HYDRAULIC VALVE

Abstract

A drive lever comprising a first end for insertion into a slot of the hydraulic spool valve. The first end comprises at least two resilient members which resist radial compression (R.sub.1, R.sub.2) such that they exert a radially outward force (F.sub.1, F.sub.2) on one or more inner surfaces of the slot when inserted therein. This radially outward force (F.sub.1, F.sub.2) can account for any backlash that would otherwise be present between the drive lever and the slot due to manufacturing tolerances or wear.

Claims

1. A drive lever for actuating a hydraulic spool valve, the drive lever extending along a longitudinal axis (L) to a first end configured to engage a slot of a hydraulic spool valve, wherein the first end comprises at least two resilient members configured to exert a radially outward force (F.sub.1, F.sub.2) on one or more inner surfaces of a slot of a hydraulic spool valve.

2. The drive lever of claim 1, wherein the at least two resilient members are spaced radially apart.

3. The drive lever of claim 1, wherein the at least two resilient members are integrally formed and are separated by a slot.

4. The drive lever of claim 3, wherein the slot is a key-hole slot.

5. The drive lever of claim 2, wherein the at least two resilient members are separately formed and arranged to form a cantilever.

6. The drive lever of claim 5, wherein the cantilever is formed by a fastener being secured through the at least two resilient members and an intervening portion of the drive lever.

7. The drive lever of claim 6, wherein the fastener is a rivet.

8. The drive lever of claim 1, wherein the first end comprises a case hardened surface.

9. The drive lever of claim 1, wherein the at least two resilient members have a cambered outer surface.

10. A hydraulic spool valve assembly, comprising: the drive lever of claim 1; and a hydraulic spool valve, the hydraulic spool valve comprising a slot, wherein the first end is positioned within the slot and each of the at least two resilient members exerts a radially outward force (F.sub.1, F.sub.2) on one or more inner surfaces of the slot.

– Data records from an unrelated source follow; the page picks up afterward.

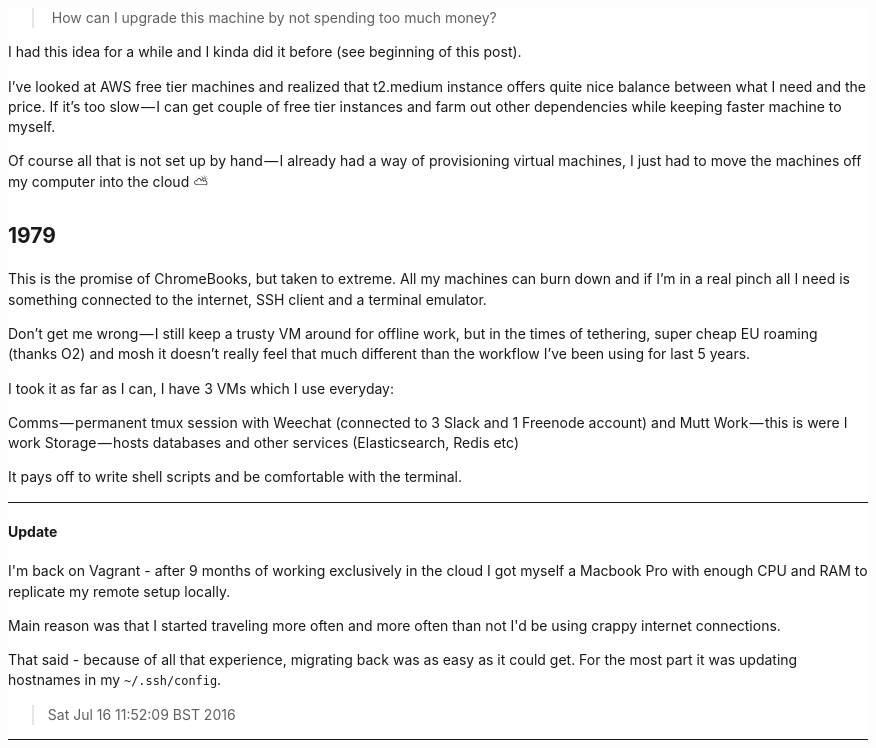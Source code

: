 >️ How can I upgrade this machine by not spending too much money?

I had this idea for a while and I kinda did it before (see beginning of this post).

I’ve looked at AWS free tier machines and realized that t2.medium instance offers quite nice balance between what I need and the price. If it’s too slow — I can get couple of free tier instances and farm out other dependencies while keeping faster machine to myself.

Of course all that is not set up by hand — I already had a way of provisioning virtual machines, I just had to move the machines off my computer into the cloud ⛅️

## 1979

This is the promise of ChromeBooks, but taken to extreme. All my machines can burn down and if I’m in a real pinch all I need is something connected to the internet, SSH client and a terminal emulator.

Don’t get me wrong — I still keep a trusty VM around for offline work, but in the times of tethering, super cheap EU roaming (thanks O2) and mosh it doesn’t really feel that much different than the workflow I’ve been using for last 5 years.

I took it as far as I can, I have 3 VMs which I use everyday:

Comms — permanent tmux session with Weechat (connected to 3 Slack and 1 Freenode account) and Mutt
Work — this is were I work
Storage — hosts databases and other services (Elasticsearch, Redis etc)

It pays off to write shell scripts and be comfortable with the terminal.


---

#### Update

I'm back on Vagrant - after 9 months of working exclusively in the cloud I got myself a Macbook Pro
with enough CPU and RAM to replicate my remote setup locally.

Main reason was that I started traveling more often and more often than not I'd be using crappy
internet connections.

That said - because of all that experience, migrating back was as easy as it could get. For the most
part it was updating hostnames in my `~/.ssh/config`.
> Sat Jul 16 11:52:09 BST 2016
---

11. The hydraulic spool valve assembly of claim 10, wherein a portion of one or more of the inner surfaces of the slot is chamfered.

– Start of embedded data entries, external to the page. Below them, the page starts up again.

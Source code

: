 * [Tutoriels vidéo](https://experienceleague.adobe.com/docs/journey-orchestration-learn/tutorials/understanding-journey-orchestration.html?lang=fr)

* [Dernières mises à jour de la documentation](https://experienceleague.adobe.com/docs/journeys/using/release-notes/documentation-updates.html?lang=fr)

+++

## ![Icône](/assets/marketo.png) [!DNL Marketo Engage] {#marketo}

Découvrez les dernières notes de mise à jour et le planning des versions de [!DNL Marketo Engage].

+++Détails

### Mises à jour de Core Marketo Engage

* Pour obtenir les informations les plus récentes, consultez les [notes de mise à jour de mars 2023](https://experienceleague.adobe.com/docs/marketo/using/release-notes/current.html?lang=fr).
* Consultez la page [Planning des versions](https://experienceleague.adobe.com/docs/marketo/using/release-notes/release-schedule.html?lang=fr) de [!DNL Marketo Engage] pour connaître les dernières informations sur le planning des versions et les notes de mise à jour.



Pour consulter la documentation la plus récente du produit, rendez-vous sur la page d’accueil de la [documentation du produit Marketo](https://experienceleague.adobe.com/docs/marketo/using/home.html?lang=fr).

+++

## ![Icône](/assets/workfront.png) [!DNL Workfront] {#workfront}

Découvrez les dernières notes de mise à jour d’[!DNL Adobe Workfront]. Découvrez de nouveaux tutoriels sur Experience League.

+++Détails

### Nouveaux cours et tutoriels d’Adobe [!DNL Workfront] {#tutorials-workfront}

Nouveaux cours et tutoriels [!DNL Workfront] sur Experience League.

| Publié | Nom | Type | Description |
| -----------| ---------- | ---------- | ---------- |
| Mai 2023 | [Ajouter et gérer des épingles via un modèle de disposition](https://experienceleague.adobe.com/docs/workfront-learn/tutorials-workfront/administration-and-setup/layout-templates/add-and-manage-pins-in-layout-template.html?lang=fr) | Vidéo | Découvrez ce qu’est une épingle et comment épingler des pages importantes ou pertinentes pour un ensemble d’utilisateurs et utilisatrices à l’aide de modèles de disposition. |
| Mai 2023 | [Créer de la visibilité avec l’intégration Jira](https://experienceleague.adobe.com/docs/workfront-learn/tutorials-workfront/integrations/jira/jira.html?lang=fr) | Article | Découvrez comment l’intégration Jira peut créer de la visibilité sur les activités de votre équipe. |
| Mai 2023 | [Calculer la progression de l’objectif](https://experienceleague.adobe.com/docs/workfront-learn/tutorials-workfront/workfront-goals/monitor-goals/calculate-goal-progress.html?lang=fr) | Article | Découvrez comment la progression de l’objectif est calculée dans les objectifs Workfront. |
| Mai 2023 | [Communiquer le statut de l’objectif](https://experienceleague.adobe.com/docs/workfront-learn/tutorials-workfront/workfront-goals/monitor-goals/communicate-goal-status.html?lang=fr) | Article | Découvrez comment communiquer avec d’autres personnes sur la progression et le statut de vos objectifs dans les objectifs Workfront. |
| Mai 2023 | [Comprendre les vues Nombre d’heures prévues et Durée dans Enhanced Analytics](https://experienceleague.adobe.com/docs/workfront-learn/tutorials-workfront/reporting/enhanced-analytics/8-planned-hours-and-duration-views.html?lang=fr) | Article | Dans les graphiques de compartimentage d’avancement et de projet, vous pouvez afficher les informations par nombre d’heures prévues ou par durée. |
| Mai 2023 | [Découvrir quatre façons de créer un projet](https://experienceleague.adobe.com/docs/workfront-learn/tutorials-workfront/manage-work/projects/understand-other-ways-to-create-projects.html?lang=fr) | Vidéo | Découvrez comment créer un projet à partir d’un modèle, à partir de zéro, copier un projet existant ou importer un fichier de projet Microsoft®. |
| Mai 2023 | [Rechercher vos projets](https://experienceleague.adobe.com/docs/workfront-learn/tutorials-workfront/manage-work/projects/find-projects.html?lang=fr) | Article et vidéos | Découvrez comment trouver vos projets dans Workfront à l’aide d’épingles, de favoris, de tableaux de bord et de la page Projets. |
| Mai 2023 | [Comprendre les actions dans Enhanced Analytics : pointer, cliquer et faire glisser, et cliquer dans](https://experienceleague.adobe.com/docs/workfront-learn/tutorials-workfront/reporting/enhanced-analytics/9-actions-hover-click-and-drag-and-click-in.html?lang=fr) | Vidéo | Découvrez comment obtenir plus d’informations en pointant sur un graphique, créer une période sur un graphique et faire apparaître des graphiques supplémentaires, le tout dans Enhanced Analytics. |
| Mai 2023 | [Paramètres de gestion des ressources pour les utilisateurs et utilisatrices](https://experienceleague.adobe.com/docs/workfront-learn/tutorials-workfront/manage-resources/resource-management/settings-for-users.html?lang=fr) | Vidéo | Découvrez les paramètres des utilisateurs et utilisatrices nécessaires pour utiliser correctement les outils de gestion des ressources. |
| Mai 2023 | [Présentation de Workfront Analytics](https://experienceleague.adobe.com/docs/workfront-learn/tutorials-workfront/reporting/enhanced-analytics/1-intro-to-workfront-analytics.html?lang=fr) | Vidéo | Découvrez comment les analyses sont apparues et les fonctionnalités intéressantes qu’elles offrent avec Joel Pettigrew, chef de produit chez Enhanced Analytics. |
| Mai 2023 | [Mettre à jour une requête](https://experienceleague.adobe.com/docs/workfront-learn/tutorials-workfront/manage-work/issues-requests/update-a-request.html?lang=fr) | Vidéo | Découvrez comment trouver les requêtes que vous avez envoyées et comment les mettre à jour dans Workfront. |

12. The hydraulic spool valve assembly of claim 10, wherein the drive lever is operatively connected to the hydraulic spool valve such that movement of the drive lever causes the hydraulic spool valve to move axially.

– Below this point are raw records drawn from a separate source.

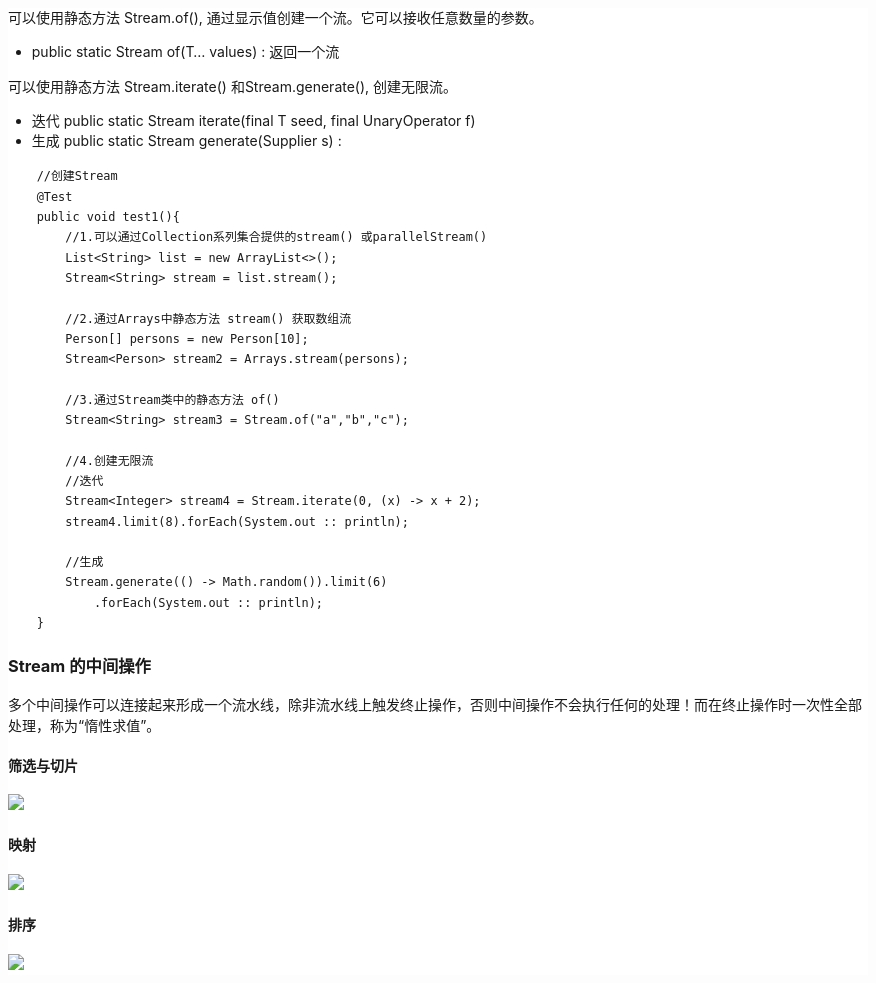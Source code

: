 可以使用静态方法 Stream.of(), 通过显示值创建一个流。它可以接收任意数量的参数。 
- public static Stream of(T… values) : 返回一个流

可以使用静态方法 Stream.iterate() 和Stream.generate(), 创建无限流。 
- 迭代 
public static Stream iterate(final T seed, final UnaryOperator f) 
- 生成 
public static Stream generate(Supplier s) :


```
    //创建Stream
    @Test
    public void test1(){
        //1.可以通过Collection系列集合提供的stream() 或parallelStream()
        List<String> list = new ArrayList<>();
        Stream<String> stream = list.stream();

        //2.通过Arrays中静态方法 stream() 获取数组流
        Person[] persons = new Person[10];
        Stream<Person> stream2 = Arrays.stream(persons);

        //3.通过Stream类中的静态方法 of()
        Stream<String> stream3 = Stream.of("a","b","c");

        //4.创建无限流
        //迭代
        Stream<Integer> stream4 = Stream.iterate(0, (x) -> x + 2);
        stream4.limit(8).forEach(System.out :: println);

        //生成
        Stream.generate(() -> Math.random()).limit(6)
            .forEach(System.out :: println);
    }       

```

### Stream 的中间操作

多个中间操作可以连接起来形成一个流水线，除非流水线上触发终止操作，否则中间操作不会执行任何的处理！而在终止操作时一次性全部处理，称为“惰性求值”。

#### 筛选与切片
![](http://topweshare.qiniudn.com/1526209375.png?imageMogr2/thumbnail/!70p)


#### 映射

![](http://i.imgur.com/LB1EtFk.png)

#### 排序

![](http://i.imgur.com/n1zBjpn.png)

13. The hydraulic spool valve assembly of claim 10, comprising two or more hydraulic spool valves operatively connected to a respective drive lever and each respective drive lever is operatively connected to a common input lever, such that movement of the common input lever causes actuation of each respective drive lever and causes the two or more hydraulic spool valves to move axially.

14. A hydraulic actuator comprising: the hydraulic spool valve assembly of claim 12; a hydraulic cylinder; and a piston, wherein the piston is housed within the hydraulic cylinder, wherein the one or more hydraulic spool valves are in fluid communication with the hydraulic cylinder and piston such that axial movement of the one or more hydraulic spool valves causes fluid to enter and/or exit the hydraulic cylinder causing piston to move axially.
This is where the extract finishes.